David E. Talbert is gearing up to take the shot again. The make-up lady has come back in to reapply fake sweat on most of the actors' faces. She first sprays members of the congregation. Then she moves onto Tracey Morgan. Ice Cube is missed. The joke is: He doesn't sweat. The cameraman changes the angle on the Ketchup bottle ever so slightly. Morgan takes his place back at the table. Again, he looks rather melancholy. Something seems to be bothering the actor. While the other actors and set technicians discussed the intricacies of the shot, Tracey remains silent, fiddling with the condiment bottle in front of him. He shoots the camera a stern look, then nods. His eyes begin to fade. The imaginary heat exhaustion is beginning to take its toll on him.

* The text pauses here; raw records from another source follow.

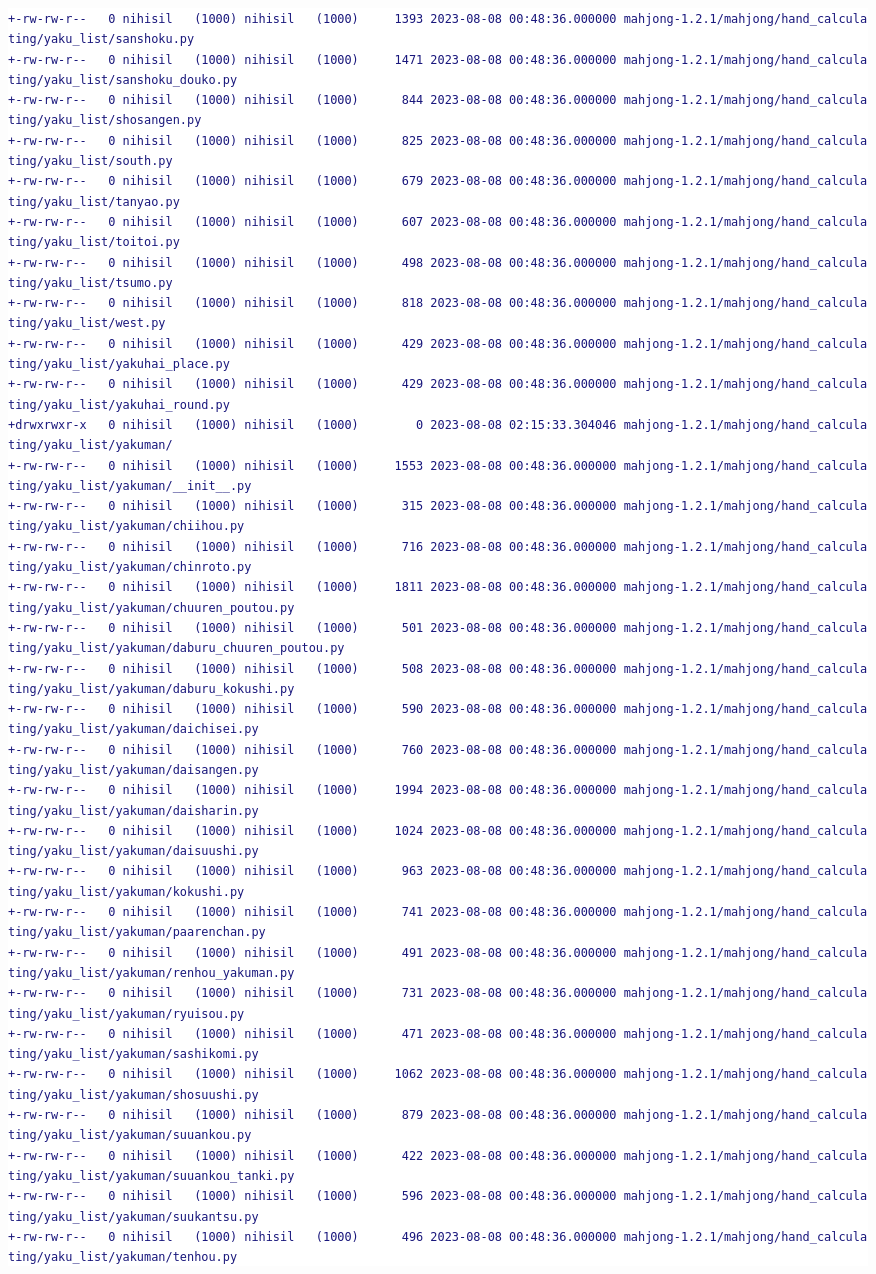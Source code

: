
 ```diff
+-rw-rw-r--   0 nihisil   (1000) nihisil   (1000)     1393 2023-08-08 00:48:36.000000 mahjong-1.2.1/mahjong/hand_calculating/yaku_list/sanshoku.py
+-rw-rw-r--   0 nihisil   (1000) nihisil   (1000)     1471 2023-08-08 00:48:36.000000 mahjong-1.2.1/mahjong/hand_calculating/yaku_list/sanshoku_douko.py
+-rw-rw-r--   0 nihisil   (1000) nihisil   (1000)      844 2023-08-08 00:48:36.000000 mahjong-1.2.1/mahjong/hand_calculating/yaku_list/shosangen.py
+-rw-rw-r--   0 nihisil   (1000) nihisil   (1000)      825 2023-08-08 00:48:36.000000 mahjong-1.2.1/mahjong/hand_calculating/yaku_list/south.py
+-rw-rw-r--   0 nihisil   (1000) nihisil   (1000)      679 2023-08-08 00:48:36.000000 mahjong-1.2.1/mahjong/hand_calculating/yaku_list/tanyao.py
+-rw-rw-r--   0 nihisil   (1000) nihisil   (1000)      607 2023-08-08 00:48:36.000000 mahjong-1.2.1/mahjong/hand_calculating/yaku_list/toitoi.py
+-rw-rw-r--   0 nihisil   (1000) nihisil   (1000)      498 2023-08-08 00:48:36.000000 mahjong-1.2.1/mahjong/hand_calculating/yaku_list/tsumo.py
+-rw-rw-r--   0 nihisil   (1000) nihisil   (1000)      818 2023-08-08 00:48:36.000000 mahjong-1.2.1/mahjong/hand_calculating/yaku_list/west.py
+-rw-rw-r--   0 nihisil   (1000) nihisil   (1000)      429 2023-08-08 00:48:36.000000 mahjong-1.2.1/mahjong/hand_calculating/yaku_list/yakuhai_place.py
+-rw-rw-r--   0 nihisil   (1000) nihisil   (1000)      429 2023-08-08 00:48:36.000000 mahjong-1.2.1/mahjong/hand_calculating/yaku_list/yakuhai_round.py
+drwxrwxr-x   0 nihisil   (1000) nihisil   (1000)        0 2023-08-08 02:15:33.304046 mahjong-1.2.1/mahjong/hand_calculating/yaku_list/yakuman/
+-rw-rw-r--   0 nihisil   (1000) nihisil   (1000)     1553 2023-08-08 00:48:36.000000 mahjong-1.2.1/mahjong/hand_calculating/yaku_list/yakuman/__init__.py
+-rw-rw-r--   0 nihisil   (1000) nihisil   (1000)      315 2023-08-08 00:48:36.000000 mahjong-1.2.1/mahjong/hand_calculating/yaku_list/yakuman/chiihou.py
+-rw-rw-r--   0 nihisil   (1000) nihisil   (1000)      716 2023-08-08 00:48:36.000000 mahjong-1.2.1/mahjong/hand_calculating/yaku_list/yakuman/chinroto.py
+-rw-rw-r--   0 nihisil   (1000) nihisil   (1000)     1811 2023-08-08 00:48:36.000000 mahjong-1.2.1/mahjong/hand_calculating/yaku_list/yakuman/chuuren_poutou.py
+-rw-rw-r--   0 nihisil   (1000) nihisil   (1000)      501 2023-08-08 00:48:36.000000 mahjong-1.2.1/mahjong/hand_calculating/yaku_list/yakuman/daburu_chuuren_poutou.py
+-rw-rw-r--   0 nihisil   (1000) nihisil   (1000)      508 2023-08-08 00:48:36.000000 mahjong-1.2.1/mahjong/hand_calculating/yaku_list/yakuman/daburu_kokushi.py
+-rw-rw-r--   0 nihisil   (1000) nihisil   (1000)      590 2023-08-08 00:48:36.000000 mahjong-1.2.1/mahjong/hand_calculating/yaku_list/yakuman/daichisei.py
+-rw-rw-r--   0 nihisil   (1000) nihisil   (1000)      760 2023-08-08 00:48:36.000000 mahjong-1.2.1/mahjong/hand_calculating/yaku_list/yakuman/daisangen.py
+-rw-rw-r--   0 nihisil   (1000) nihisil   (1000)     1994 2023-08-08 00:48:36.000000 mahjong-1.2.1/mahjong/hand_calculating/yaku_list/yakuman/daisharin.py
+-rw-rw-r--   0 nihisil   (1000) nihisil   (1000)     1024 2023-08-08 00:48:36.000000 mahjong-1.2.1/mahjong/hand_calculating/yaku_list/yakuman/daisuushi.py
+-rw-rw-r--   0 nihisil   (1000) nihisil   (1000)      963 2023-08-08 00:48:36.000000 mahjong-1.2.1/mahjong/hand_calculating/yaku_list/yakuman/kokushi.py
+-rw-rw-r--   0 nihisil   (1000) nihisil   (1000)      741 2023-08-08 00:48:36.000000 mahjong-1.2.1/mahjong/hand_calculating/yaku_list/yakuman/paarenchan.py
+-rw-rw-r--   0 nihisil   (1000) nihisil   (1000)      491 2023-08-08 00:48:36.000000 mahjong-1.2.1/mahjong/hand_calculating/yaku_list/yakuman/renhou_yakuman.py
+-rw-rw-r--   0 nihisil   (1000) nihisil   (1000)      731 2023-08-08 00:48:36.000000 mahjong-1.2.1/mahjong/hand_calculating/yaku_list/yakuman/ryuisou.py
+-rw-rw-r--   0 nihisil   (1000) nihisil   (1000)      471 2023-08-08 00:48:36.000000 mahjong-1.2.1/mahjong/hand_calculating/yaku_list/yakuman/sashikomi.py
+-rw-rw-r--   0 nihisil   (1000) nihisil   (1000)     1062 2023-08-08 00:48:36.000000 mahjong-1.2.1/mahjong/hand_calculating/yaku_list/yakuman/shosuushi.py
+-rw-rw-r--   0 nihisil   (1000) nihisil   (1000)      879 2023-08-08 00:48:36.000000 mahjong-1.2.1/mahjong/hand_calculating/yaku_list/yakuman/suuankou.py
+-rw-rw-r--   0 nihisil   (1000) nihisil   (1000)      422 2023-08-08 00:48:36.000000 mahjong-1.2.1/mahjong/hand_calculating/yaku_list/yakuman/suuankou_tanki.py
+-rw-rw-r--   0 nihisil   (1000) nihisil   (1000)      596 2023-08-08 00:48:36.000000 mahjong-1.2.1/mahjong/hand_calculating/yaku_list/yakuman/suukantsu.py
+-rw-rw-r--   0 nihisil   (1000) nihisil   (1000)      496 2023-08-08 00:48:36.000000 mahjong-1.2.1/mahjong/hand_calculating/yaku_list/yakuman/tenhou.py
```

The scene is run through again at a quicker pace. Tracey and Cube entered the room where the congregation is being held hostage. Chi McBride looks legitimately disgusted with the predicament at hand, "We are being held hostage by a couple of gang bangers!" One of the church members slips, calling Chi a negro. "I am not a negro, I am an African American." Loretta Devine faints on cue. Tracey looks angrily at the Union Director, "With all of the money you collect on Sunday, why can't you get an AC that works?"

Tied to her chair at the table, one of the church members cries out, "We'll all pass out from heat exhaustion." Playing the scene cool as a cucumber, Ice Cube sneers up his lip in that trademark West Coast Gangster snarl. "I don't think it's that hot in here." Cube jumps up on a window ledge. This causes Katt Williams to spring forth from his seat.

Cube aims the gun at the comedian, "Pretty Ricky, sit down!" And with that, Talbert calls cut. Cube aims the gun at the camera lens, smiling. The kid looks like he is really enjoying himself. He jumps down from the ledge and walks over to the director. They began to discuss the scene in detail. Cube feels that the action should flow in a slightly different direction.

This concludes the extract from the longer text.